* [Activity]
Report each line of the records where "equivalent" occurs.

[[ Task input, beginning ]]

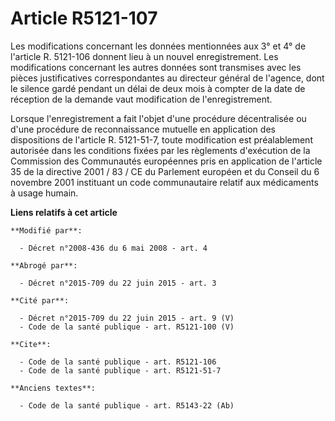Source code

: # Article R5121-107

Les modifications concernant les données mentionnées aux 3° et 4° de l'article R. 5121-106 donnent lieu à un nouvel
enregistrement. Les modifications concernant les autres données sont transmises avec les pièces justificatives
correspondantes au directeur général de l'agence, dont le silence gardé pendant un délai de deux mois à compter de la date de
réception de la demande vaut modification de l'enregistrement. 

Lorsque l'enregistrement a fait l'objet d'une procédure décentralisée ou d'une procédure de reconnaissance mutuelle en
application des dispositions de l'article R. 5121-51-7, toute modification est préalablement autorisée dans les conditions
fixées par les règlements d'exécution de la Commission des Communautés européennes pris en application de l'article 35 de la
directive 2001 / 83 / CE du Parlement européen et du Conseil du 6 novembre 2001 instituant un code communautaire relatif aux
médicaments à usage humain.

**Liens relatifs à cet article**

	**Modifié par**:

	  - Décret n°2008-436 du 6 mai 2008 - art. 4

	**Abrogé par**:

	  - Décret n°2015-709 du 22 juin 2015 - art. 3

	**Cité par**:

	  - Décret n°2015-709 du 22 juin 2015 - art. 9 (V)
	  - Code de la santé publique - art. R5121-100 (V)

	**Cite**:

	  - Code de la santé publique - art. R5121-106
	  - Code de la santé publique - art. R5121-51-7

	**Anciens textes**:

	  - Code de la santé publique - art. R5143-22 (Ab)

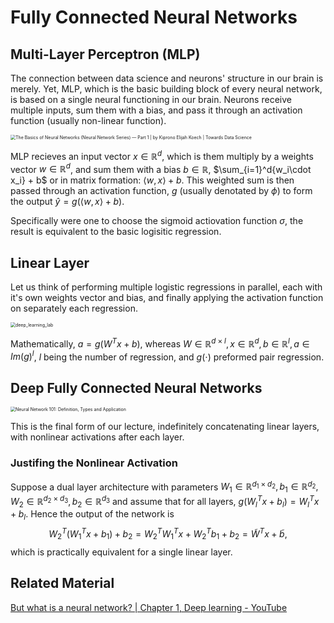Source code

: # Fully Connected Neural Networks

## Multi-Layer Perceptron (MLP)

The connection between data science and neurons' structure in our brain is merely. Yet, MLP, which is the basic building block of every neural network, is based on a single neural functioning in our brain. Neurons receive multiple inputs, sum them with a bias, and pass it through an activation function (usually non-linear function).

<img src="https://miro.medium.com/v2/resize:fit:1358/1*qQPpdtR0r1APiEfTqN74aA.png" alt="The Basics of Neural Networks (Neural Network Series) — Part 1 | by Kiprono  Elijah Koech | Towards Data Science" style="zoom:50%;" />

MLP recieves an input vector $x\in\mathbb{R}^d$, which is them multiply by a weights vector  $w\in\mathbb{R}^d$, and sum them with a bias $b\in\mathbb{R}$, $\sum_{i=1}^d{w_i\cdot x_i} + b$ or in matrix formation: $\langle w, x \rangle + b$. This weighted sum is then passed through an activation function, $g$ (usually denotated by $\phi$) to form the output $\hat{y} = g(\langle w,x \rangle + b)$.

Specifically were one to choose the sigmoid actiovation function $\sigma$, the result is equivalent to the basic logisitic regression.

## Linear Layer

Let us think of performing multiple logistic regressions in parallel, each with it's own weights vector and bias, and finally applying the activation function on separately each regression.

<img src="https://www.cs.rice.edu/~vo9/vislang/2017/notebooks/linear_layer.png" alt="deep_learning_lab" style="zoom:50%;" />

Mathematically, $a = g\left( W^Tx + b \right)$, whereas $W\in\mathbb{R}^{d\times l}, x\in\mathbb{R}^d, b\in\mathbb{R}^l, a\in Im(g)^l$, $l$ being the number of regression, and $g(\cdot)$​​ preformed pair regression.



## Deep Fully Connected Neural Networks

<img src="https://editor.analyticsvidhya.com/uploads/50492simple_neural_network_header.jpg" alt="Neural Network 101: Definition, Types and Application" style="zoom:50%;" />

This is the final form of our lecture, indefinitely concatenating linear layers, with nonlinear activations after each layer.

### Justifing the Nonlinear Activation

Suppose a dual layer architecture with parameters $W_1\in\mathbb{R}^{d_1\times d_2}, b_1\in\mathbb{R}^{d_2}, W_2\in\mathbb{R}^{d_2\times d_3}, b_2\in\mathbb{R}^{d_3}$ and assume that for all layers, $g\left( W_l^Tx + b_l \right) = W_l^Tx + b_l$. Hence the output of the network is
$$
W_2^T\left(W_1^Tx+b_1\right)+b_2=W_2^TW_1^Tx+W_2^Tb_1+b_2=\tilde{W}^Tx+\tilde{b},
$$
 which is practically equivalent for a single linear layer.

## Related Material

[But what is a neural network? | Chapter 1, Deep learning - YouTube](https://www.youtube.com/watch?v=aircAruvnKk&ab_channel=3Blue1Brown)
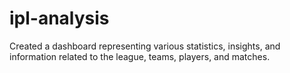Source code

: # ipl-analysis
Created a dashboard representing various  statistics, insights, and information related to the league, teams, players, and matches.
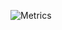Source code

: ![Metrics](https://metrics.lecoq.io/nelvazz?template=classic&repositories.forks=true&base.repositories=0&discussions=1&achievements=1&base=header%2C%20activity%2C%20community%2C%20repositories%2C%20metadata&base.indepth=false&base.hireable=false&base.skip=false&discussions=false&discussions.categories=true&discussions.categories.limit=0&achievements=false&achievements.threshold=C&achievements.secrets=true&achievements.display=detailed&achievements.limit=0&config.timezone=Europe%2FParis)
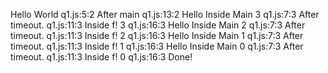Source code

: Hello World q1.js:5:2
After main q1.js:13:2
Hello Inside Main 3 q1.js:7:3
After timeout. q1.js:11:3
Inside f! 3 q1.js:16:3
Hello Inside Main 2 q1.js:7:3
After timeout. q1.js:11:3
Inside f! 2 q1.js:16:3
Hello Inside Main 1 q1.js:7:3
After timeout. q1.js:11:3
Inside f! 1 q1.js:16:3
Hello Inside Main 0 q1.js:7:3
After timeout. q1.js:11:3
Inside f! 0 q1.js:16:3
Done!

[[ Task input, end ]]

* [Answer to this problem]
Specifically were one to choose the sigmoid actiovation function $\sigma$, the result is equivalent to the basic logisitic regression.
 which is practically equivalent for a single linear layer.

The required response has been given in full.